[[ Input for this task, beginning ]]

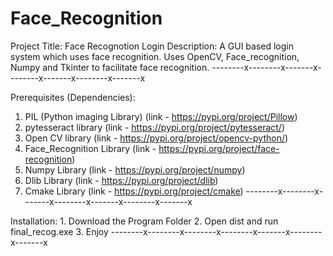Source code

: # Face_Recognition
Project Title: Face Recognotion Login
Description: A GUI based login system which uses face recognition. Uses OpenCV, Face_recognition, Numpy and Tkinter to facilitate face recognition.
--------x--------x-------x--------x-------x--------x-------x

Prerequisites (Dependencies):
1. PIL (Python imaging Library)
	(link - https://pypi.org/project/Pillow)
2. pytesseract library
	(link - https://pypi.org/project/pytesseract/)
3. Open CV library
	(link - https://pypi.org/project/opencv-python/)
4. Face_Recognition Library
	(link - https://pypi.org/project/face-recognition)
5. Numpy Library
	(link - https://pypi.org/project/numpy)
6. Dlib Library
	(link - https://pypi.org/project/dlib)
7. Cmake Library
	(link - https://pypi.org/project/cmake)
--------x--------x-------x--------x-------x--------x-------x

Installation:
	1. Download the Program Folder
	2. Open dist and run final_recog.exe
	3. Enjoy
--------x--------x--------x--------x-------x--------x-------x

[[ Input for this task, end ]]
[[ Input for this task, beginning ]]

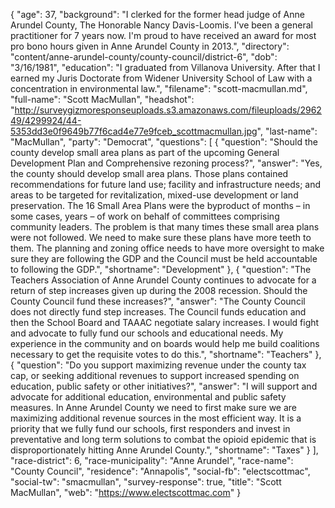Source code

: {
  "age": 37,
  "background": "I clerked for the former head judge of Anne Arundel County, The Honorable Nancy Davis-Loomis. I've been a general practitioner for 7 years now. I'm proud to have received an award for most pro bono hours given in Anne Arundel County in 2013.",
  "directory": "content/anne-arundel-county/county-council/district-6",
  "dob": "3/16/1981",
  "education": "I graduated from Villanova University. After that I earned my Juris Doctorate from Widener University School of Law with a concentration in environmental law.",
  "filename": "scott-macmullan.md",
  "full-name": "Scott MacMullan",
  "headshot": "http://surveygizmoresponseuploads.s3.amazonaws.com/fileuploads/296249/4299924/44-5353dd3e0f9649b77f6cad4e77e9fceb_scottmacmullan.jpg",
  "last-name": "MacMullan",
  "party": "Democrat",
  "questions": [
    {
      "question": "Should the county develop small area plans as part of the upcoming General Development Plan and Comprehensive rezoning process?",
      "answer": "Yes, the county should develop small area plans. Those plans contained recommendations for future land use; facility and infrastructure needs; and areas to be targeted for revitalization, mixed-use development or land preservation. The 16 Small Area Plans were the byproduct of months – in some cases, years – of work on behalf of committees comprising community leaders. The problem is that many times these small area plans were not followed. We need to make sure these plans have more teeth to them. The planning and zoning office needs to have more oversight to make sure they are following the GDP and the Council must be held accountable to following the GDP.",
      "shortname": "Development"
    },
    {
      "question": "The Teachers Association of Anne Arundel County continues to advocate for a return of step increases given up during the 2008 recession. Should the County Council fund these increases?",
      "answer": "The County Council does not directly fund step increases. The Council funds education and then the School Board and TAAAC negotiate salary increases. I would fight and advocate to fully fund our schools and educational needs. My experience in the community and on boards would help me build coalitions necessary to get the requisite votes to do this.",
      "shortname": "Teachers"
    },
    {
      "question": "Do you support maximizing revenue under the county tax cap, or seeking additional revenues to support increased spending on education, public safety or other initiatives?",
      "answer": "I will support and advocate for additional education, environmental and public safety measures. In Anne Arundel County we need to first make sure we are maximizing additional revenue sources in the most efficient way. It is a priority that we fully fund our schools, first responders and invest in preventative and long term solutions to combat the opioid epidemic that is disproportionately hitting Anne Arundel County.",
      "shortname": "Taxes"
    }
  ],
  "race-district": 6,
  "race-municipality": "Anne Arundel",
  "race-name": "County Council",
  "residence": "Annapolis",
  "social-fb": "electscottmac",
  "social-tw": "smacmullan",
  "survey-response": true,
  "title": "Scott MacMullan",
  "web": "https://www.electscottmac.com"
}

[[ Input for this task, end ]]

## About this task
Scan the lines above, and whenever one holds the string "given", copy it.

## Exercise result
  "background": "I clerked for the former head judge of Anne Arundel County, The Honorable Nancy Davis-Loomis. I've been a general practitioner for 7 years now. I'm proud to have received an award for most pro bono hours given in Anne Arundel County in 2013.",
      "question": "The Teachers Association of Anne Arundel County continues to advocate for a return of step increases given up during the 2008 recession. Should the County Council fund these increases?",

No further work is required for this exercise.